[Exercise requirements]
Please copy every line from the records below that contains the string "Information".

** Source material follows **

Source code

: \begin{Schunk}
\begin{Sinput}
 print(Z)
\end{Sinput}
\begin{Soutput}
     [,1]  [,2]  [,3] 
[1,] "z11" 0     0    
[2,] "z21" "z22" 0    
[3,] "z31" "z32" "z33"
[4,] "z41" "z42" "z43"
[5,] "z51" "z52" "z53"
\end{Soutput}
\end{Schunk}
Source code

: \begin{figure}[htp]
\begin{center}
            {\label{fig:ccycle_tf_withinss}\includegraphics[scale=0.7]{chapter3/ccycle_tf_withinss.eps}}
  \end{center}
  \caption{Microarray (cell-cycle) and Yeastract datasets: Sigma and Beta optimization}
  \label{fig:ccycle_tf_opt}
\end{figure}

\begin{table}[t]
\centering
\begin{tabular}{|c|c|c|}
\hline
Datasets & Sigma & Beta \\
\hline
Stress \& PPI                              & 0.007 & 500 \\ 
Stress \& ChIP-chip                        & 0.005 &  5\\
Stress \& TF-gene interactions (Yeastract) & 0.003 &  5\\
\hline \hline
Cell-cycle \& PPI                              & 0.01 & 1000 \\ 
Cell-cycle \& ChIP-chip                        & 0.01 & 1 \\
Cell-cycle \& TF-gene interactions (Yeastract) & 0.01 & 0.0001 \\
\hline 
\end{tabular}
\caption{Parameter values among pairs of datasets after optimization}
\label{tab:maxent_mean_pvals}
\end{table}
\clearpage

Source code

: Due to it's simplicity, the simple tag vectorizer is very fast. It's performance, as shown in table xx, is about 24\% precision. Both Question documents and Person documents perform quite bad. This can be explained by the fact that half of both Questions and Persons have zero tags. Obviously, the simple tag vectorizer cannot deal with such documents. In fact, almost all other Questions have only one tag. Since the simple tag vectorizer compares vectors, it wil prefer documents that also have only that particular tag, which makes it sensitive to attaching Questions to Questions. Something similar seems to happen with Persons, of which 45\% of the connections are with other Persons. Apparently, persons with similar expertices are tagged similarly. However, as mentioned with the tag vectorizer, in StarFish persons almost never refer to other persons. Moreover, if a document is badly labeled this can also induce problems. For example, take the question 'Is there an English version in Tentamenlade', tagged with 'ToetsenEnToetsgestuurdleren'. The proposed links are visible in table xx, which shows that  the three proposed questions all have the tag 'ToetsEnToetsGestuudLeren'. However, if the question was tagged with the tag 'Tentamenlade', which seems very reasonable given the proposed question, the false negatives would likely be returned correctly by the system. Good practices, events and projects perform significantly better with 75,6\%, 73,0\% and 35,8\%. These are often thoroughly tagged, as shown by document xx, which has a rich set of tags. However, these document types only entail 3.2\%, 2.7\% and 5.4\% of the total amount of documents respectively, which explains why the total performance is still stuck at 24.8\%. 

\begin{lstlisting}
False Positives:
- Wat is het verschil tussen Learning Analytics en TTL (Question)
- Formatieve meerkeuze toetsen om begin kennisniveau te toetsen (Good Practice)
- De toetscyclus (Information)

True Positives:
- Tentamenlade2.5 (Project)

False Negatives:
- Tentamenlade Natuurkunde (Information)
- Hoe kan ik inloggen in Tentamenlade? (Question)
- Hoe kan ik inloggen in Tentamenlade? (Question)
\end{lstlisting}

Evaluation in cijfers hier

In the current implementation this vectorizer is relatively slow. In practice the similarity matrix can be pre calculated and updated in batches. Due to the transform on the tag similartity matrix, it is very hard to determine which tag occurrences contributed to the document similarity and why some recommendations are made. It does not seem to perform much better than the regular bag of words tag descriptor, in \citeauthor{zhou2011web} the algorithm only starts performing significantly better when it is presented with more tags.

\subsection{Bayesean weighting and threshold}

** End of Source material **

[Problem solution]
- De toetscyclus (Information)
- Tentamenlade Natuurkunde (Information)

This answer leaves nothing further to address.